One afternoon each month, I coordinate a nature outing or service learning activity for the children in our neighborhood. We usually meet at the park or our home where I lead them through a different hands-on activity. This past week, our activity focus was on native amphibians, specifically the Western Toad (Anaxyrus boreas).
The Western Toad is a large toad species, between 5.6 and 13 cm long, native to western North America. The range of Western Toad extends throughout the Pacific Northwest. Though the species occupies a variety of habitats, it is listed as near threatened largely due to the impact of disease and chemical contamination of the environment. We wanted to do something to help provide habitat for these animals.

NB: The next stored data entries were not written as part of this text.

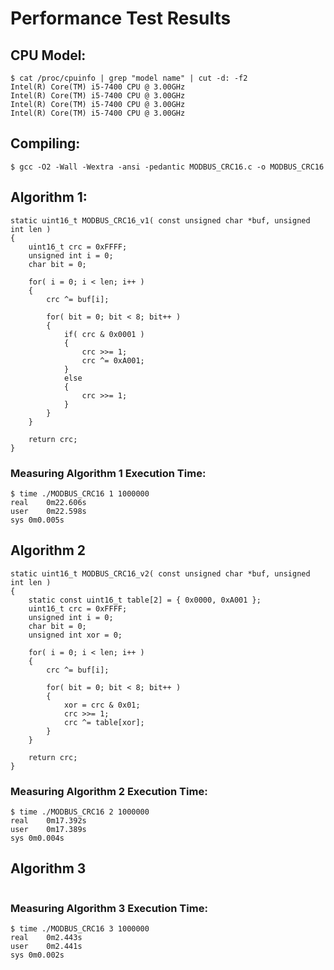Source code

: # Performance Test Results

## CPU Model:
```
$ cat /proc/cpuinfo | grep "model name" | cut -d: -f2
Intel(R) Core(TM) i5-7400 CPU @ 3.00GHz
Intel(R) Core(TM) i5-7400 CPU @ 3.00GHz
Intel(R) Core(TM) i5-7400 CPU @ 3.00GHz
Intel(R) Core(TM) i5-7400 CPU @ 3.00GHz
```

## Compiling:
```
$ gcc -O2 -Wall -Wextra -ansi -pedantic MODBUS_CRC16.c -o MODBUS_CRC16
```

## Algorithm 1:
```
static uint16_t MODBUS_CRC16_v1( const unsigned char *buf, unsigned int len )
{
	uint16_t crc = 0xFFFF;
	unsigned int i = 0;
	char bit = 0;

	for( i = 0; i < len; i++ )
	{
		crc ^= buf[i];

		for( bit = 0; bit < 8; bit++ )
		{
			if( crc & 0x0001 )
			{
				crc >>= 1;
				crc ^= 0xA001;
			}
			else
			{
				crc >>= 1;
			}
		}
	}

	return crc;
}
```

### Measuring Algorithm 1 Execution Time:
```
$ time ./MODBUS_CRC16 1 1000000
real	0m22.606s
user	0m22.598s
sys	0m0.005s
```

## Algorithm 2
```
static uint16_t MODBUS_CRC16_v2( const unsigned char *buf, unsigned int len )
{
	static const uint16_t table[2] = { 0x0000, 0xA001 };
	uint16_t crc = 0xFFFF;
	unsigned int i = 0;
	char bit = 0;
	unsigned int xor = 0;

	for( i = 0; i < len; i++ )
	{
		crc ^= buf[i];

		for( bit = 0; bit < 8; bit++ )
		{
			xor = crc & 0x01;
			crc >>= 1;
			crc ^= table[xor];
		}
	}

	return crc;
}
```

### Measuring Algorithm 2 Execution Time:
```
$ time ./MODBUS_CRC16 2 1000000
real	0m17.392s
user	0m17.389s
sys	0m0.004s
```

## Algorithm 3
```
```

### Measuring Algorithm 3 Execution Time:
```
$ time ./MODBUS_CRC16 3 1000000
real	0m2.443s
user	0m2.441s
sys	0m0.002s
```
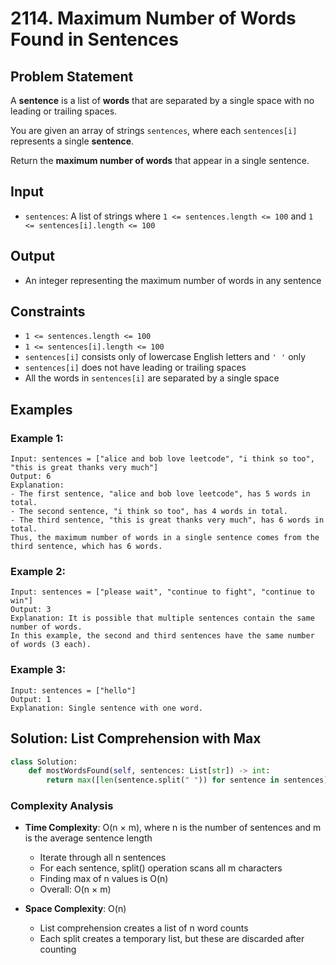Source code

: # 2114. Maximum Number of Words Found in Sentences

## Problem Statement

A **sentence** is a list of **words** that are separated by a single space with no leading or trailing spaces.

You are given an array of strings `sentences`, where each `sentences[i]` represents a single **sentence**.

Return the **maximum number of words** that appear in a single sentence.

## Input
* `sentences`: A list of strings where `1 <= sentences.length <= 100` and `1 <= sentences[i].length <= 100`

## Output
* An integer representing the maximum number of words in any sentence

## Constraints
* `1 <= sentences.length <= 100`
* `1 <= sentences[i].length <= 100`
* `sentences[i]` consists only of lowercase English letters and `' '` only
* `sentences[i]` does not have leading or trailing spaces
* All the words in `sentences[i]` are separated by a single space

## Examples

### Example 1:
```
Input: sentences = ["alice and bob love leetcode", "i think so too", "this is great thanks very much"]
Output: 6
Explanation: 
- The first sentence, "alice and bob love leetcode", has 5 words in total.
- The second sentence, "i think so too", has 4 words in total.
- The third sentence, "this is great thanks very much", has 6 words in total.
Thus, the maximum number of words in a single sentence comes from the third sentence, which has 6 words.
```

### Example 2:
```
Input: sentences = ["please wait", "continue to fight", "continue to win"]
Output: 3
Explanation: It is possible that multiple sentences contain the same number of words. 
In this example, the second and third sentences have the same number of words (3 each).
```

### Example 3:
```
Input: sentences = ["hello"]
Output: 1
Explanation: Single sentence with one word.
```

## Solution: List Comprehension with Max

```python
class Solution:
    def mostWordsFound(self, sentences: List[str]) -> int:
        return max([len(sentence.split(" ")) for sentence in sentences])
```

### Complexity Analysis

- **Time Complexity**: O(n × m), where n is the number of sentences and m is the average sentence length
  - Iterate through all n sentences
  - For each sentence, split() operation scans all m characters
  - Finding max of n values is O(n)
  - Overall: O(n × m)

- **Space Complexity**: O(n)
  - List comprehension creates a list of n word counts
  - Each split creates a temporary list, but these are discarded after counting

Upon arrival, everyone gathered around the dining room table and took their time to paint a terracotta pot. Once dry, the pots will be placed in our backyards in the hopes of providing habitat for frogs and other small critters. When the kids finished painting their pots, we gathered on the carpet as I read excerpts from several books about frogs and toads.
We discussed the difference between frogs and toads, the concentration of poison in the skin of poison arrow frogs, rough skinned newts and others, as well as the life-cycle of amphibians. The kids also enjoyed a mini-activity called Hands-on Herps from Ranger Rick’s Let’s Hear it for Herps.
I love Roots & Shoots Tuesdays.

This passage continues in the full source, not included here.